2022-09-25 06:16:00 | 映画の感想(た行)
 (原題:TAPS)81年作品。アメリカ映画界では、70年代末からベトナム戦争に題材を求めたものが目立ってきた。当然のことながら、それらは反戦のメッセージを伴っていたり、国家と戦争、および個人の関係性をシビアに捉えたものばかりである。本作はベトナムものではないが、戦争の実相を描出しているという意味で、確実に当時のトレンドの中に位置する一本である。

 マサチューセッツ州バンカーヒルにある全寮制の陸軍幼年学校は、開校以来約150年にわたって12歳から18歳までの少年たちを軍のエリートに育成する役割を担い、実績を上げてきた。ところが夏休みを前にした時期に、当学校は次年度いっぱいで閉校になることが発表される。ミリタリー・アカデミーは時代錯誤な存在であるという世論が大きくなり、土地開発のために廃止が決まったのだった。



 そんな折、校長のベイシュ将軍が過失致死傷の容疑で逮捕されたのを切っ掛けに、学校の即時閉鎖が決定される。納得できない生徒会長のブライアンは、在校生に呼びかけて武装した上で抗議の籠城に踏み切る。学校の周りを包囲した州軍の指揮官カービー大佐が説得にあたるが、生徒たちの決心は固かった。デヴァリー・フリーマンによる同名小説の映画化だ。

 幼年学校とはいっても、本格的な訓練が実施されるために戦争を始められるような大量の銃火器が学内に保管されていることに驚かされる。もちろん生徒たちには目的外使用は固く禁じられてはいるが、彼らもそれらは教材に過ぎないと思っている。ただし反面、究極的にはその兵器は社会規律を遵守するための道具として機能させるものであることも叩き込まれている。ならば彼らの身近に社会正義に反する事態が勃発した際は、実力行使も辞さないという思考形態に行き着くことも、十分考えられるのだ。

 生徒たちが信じるのは秩序と名誉である。だがそれは個人が作り出すのではなく、国家が認めたときに初めて発生する。国家、つまりは“公”の概念の基本になるものをスルーしてしまえば、どんなに大義名分があろうとも、兵力の行使はただの犯罪に過ぎない。ならば国家自体に秩序と名誉を担うだけの資格が無い場合はどうなるのかというと、それもまた戦闘行為は不当なものであるという主張をも、この映画は訴えている。

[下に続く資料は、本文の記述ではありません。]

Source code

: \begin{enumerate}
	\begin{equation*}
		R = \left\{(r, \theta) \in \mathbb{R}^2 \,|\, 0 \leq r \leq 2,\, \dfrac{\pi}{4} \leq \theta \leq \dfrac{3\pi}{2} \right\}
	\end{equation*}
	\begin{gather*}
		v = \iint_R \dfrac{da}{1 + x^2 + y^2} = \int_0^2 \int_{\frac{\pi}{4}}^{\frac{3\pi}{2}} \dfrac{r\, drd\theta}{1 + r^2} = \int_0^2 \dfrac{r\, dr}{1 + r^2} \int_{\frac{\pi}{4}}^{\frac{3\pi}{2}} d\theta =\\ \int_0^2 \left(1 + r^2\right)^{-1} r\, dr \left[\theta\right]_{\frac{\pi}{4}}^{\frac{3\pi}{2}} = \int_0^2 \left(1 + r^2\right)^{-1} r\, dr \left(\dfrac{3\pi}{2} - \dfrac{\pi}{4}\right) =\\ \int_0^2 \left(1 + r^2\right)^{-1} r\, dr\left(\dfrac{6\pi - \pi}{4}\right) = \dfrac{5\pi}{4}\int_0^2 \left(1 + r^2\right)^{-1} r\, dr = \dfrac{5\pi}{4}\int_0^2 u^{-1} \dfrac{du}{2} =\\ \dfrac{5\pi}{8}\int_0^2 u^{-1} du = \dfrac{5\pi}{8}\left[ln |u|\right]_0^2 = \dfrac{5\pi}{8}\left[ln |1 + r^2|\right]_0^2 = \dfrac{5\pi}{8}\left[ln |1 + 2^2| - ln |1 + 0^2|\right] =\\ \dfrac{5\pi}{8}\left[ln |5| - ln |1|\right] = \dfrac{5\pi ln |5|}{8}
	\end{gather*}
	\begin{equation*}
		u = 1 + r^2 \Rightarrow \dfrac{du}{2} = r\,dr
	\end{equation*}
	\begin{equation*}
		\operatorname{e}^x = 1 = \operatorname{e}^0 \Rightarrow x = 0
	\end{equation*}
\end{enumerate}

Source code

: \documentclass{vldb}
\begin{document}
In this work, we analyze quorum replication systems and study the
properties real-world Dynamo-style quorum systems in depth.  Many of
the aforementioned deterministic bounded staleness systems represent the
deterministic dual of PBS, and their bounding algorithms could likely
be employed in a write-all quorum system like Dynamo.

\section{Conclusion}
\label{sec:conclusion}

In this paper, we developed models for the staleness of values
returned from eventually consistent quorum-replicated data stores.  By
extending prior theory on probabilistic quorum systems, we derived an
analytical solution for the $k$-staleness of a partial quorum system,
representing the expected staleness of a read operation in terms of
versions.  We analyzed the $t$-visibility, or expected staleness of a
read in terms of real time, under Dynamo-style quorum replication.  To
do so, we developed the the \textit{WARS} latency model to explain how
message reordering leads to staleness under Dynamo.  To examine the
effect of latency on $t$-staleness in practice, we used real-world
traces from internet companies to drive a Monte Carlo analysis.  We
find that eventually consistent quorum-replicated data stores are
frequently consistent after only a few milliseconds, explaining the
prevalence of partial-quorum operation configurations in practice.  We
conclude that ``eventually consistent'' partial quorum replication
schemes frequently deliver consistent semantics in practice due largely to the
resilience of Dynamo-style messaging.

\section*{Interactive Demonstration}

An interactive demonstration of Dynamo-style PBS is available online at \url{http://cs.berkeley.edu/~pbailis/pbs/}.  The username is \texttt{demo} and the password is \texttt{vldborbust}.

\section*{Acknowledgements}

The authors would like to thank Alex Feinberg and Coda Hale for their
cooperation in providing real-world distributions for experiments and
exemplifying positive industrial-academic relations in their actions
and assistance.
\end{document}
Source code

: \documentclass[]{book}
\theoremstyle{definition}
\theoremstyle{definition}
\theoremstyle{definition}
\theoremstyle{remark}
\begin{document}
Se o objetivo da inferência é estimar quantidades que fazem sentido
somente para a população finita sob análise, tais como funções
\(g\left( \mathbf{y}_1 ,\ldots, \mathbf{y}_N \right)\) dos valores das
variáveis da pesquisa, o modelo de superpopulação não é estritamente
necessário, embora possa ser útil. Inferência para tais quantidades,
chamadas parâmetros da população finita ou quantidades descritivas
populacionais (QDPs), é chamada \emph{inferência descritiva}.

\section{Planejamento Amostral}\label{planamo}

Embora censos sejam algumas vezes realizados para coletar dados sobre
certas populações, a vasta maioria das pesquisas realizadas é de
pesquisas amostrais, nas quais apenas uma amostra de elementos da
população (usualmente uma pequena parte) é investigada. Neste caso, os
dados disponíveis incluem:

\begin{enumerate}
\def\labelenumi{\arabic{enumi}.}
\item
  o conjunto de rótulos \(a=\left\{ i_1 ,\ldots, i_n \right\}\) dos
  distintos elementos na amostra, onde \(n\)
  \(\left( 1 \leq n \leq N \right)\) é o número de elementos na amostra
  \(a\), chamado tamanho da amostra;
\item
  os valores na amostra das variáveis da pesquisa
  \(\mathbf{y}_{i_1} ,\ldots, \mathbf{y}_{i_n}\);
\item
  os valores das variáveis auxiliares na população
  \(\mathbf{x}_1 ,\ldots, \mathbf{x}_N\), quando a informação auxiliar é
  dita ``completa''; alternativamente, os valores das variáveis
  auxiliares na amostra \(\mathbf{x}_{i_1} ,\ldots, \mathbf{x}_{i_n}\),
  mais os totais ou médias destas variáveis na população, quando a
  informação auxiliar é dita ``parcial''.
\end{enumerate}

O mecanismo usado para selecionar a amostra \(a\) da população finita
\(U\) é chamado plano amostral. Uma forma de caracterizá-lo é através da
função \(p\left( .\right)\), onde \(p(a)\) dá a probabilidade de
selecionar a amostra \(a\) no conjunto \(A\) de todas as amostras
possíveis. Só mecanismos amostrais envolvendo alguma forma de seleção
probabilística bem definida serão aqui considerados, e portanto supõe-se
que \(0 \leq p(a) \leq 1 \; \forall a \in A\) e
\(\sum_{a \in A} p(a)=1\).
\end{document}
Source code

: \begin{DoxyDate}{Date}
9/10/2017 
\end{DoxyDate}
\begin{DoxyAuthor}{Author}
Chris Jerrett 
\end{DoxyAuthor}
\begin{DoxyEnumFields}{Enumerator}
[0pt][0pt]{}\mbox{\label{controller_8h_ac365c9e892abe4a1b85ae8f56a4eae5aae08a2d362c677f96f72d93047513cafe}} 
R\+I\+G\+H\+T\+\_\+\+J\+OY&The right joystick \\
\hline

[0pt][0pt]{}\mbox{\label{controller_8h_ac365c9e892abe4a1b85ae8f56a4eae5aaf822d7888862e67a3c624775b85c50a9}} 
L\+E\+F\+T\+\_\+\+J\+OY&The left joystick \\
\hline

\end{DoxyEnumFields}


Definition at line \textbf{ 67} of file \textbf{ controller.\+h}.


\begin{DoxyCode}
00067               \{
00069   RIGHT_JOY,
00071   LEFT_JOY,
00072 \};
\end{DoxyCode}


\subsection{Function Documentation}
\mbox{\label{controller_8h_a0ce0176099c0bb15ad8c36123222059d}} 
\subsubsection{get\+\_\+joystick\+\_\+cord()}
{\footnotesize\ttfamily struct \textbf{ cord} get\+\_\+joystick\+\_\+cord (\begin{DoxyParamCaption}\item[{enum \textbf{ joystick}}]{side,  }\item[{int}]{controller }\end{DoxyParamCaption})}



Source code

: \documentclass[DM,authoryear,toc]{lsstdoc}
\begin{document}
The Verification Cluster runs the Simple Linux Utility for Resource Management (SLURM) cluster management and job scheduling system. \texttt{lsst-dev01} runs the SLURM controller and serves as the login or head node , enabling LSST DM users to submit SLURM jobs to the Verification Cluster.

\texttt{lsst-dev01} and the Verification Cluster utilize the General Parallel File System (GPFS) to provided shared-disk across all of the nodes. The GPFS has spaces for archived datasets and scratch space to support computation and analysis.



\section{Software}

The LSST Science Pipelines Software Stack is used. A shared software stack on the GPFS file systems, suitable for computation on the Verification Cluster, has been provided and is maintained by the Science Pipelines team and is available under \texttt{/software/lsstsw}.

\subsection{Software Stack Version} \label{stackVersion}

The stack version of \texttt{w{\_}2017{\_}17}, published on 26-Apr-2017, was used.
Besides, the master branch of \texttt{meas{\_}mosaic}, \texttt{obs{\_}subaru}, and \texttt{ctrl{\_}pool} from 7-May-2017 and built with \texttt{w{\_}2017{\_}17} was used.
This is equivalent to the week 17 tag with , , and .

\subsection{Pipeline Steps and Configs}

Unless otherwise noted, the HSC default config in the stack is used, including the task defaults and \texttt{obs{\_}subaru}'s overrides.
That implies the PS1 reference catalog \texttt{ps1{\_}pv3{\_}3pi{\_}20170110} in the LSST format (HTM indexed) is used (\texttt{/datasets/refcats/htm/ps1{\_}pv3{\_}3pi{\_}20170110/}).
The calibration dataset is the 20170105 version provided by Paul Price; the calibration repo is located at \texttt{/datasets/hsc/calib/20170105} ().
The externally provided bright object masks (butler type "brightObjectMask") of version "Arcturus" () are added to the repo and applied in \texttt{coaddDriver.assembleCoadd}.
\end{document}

 どんなに崇高な目的があっても、登場人物たちの目の前で展開するのは生身の人間が犠牲になる地獄絵図だ。彼らは自分たちが信じてきた認識が間違っていたことを知るのだが、一方で実力行使を目的化した極端な考えに走る者もいる。そのような行為が終盤の惨劇に繋がるのだが、それもまた人間の多面性の一つだと達観しているあたりが本作の意識の高さを示している。

 ハロルド・ベッカーの演出は強靱で、観る者を最後まで引っ張ってゆく。ジョージ・C・スコットやロニー・コックスらベテランはもとより、ティモシー・ハットンやショーン・ペンなど、当時売り出し中の若手が顔を揃えているのも見どころだ。またデビュー間もないトム・クルーズが重要な役で出ているのも要チェック。オーウェン・ロイズマンの撮影、モーリス・ジャールの音楽、共に万全だ。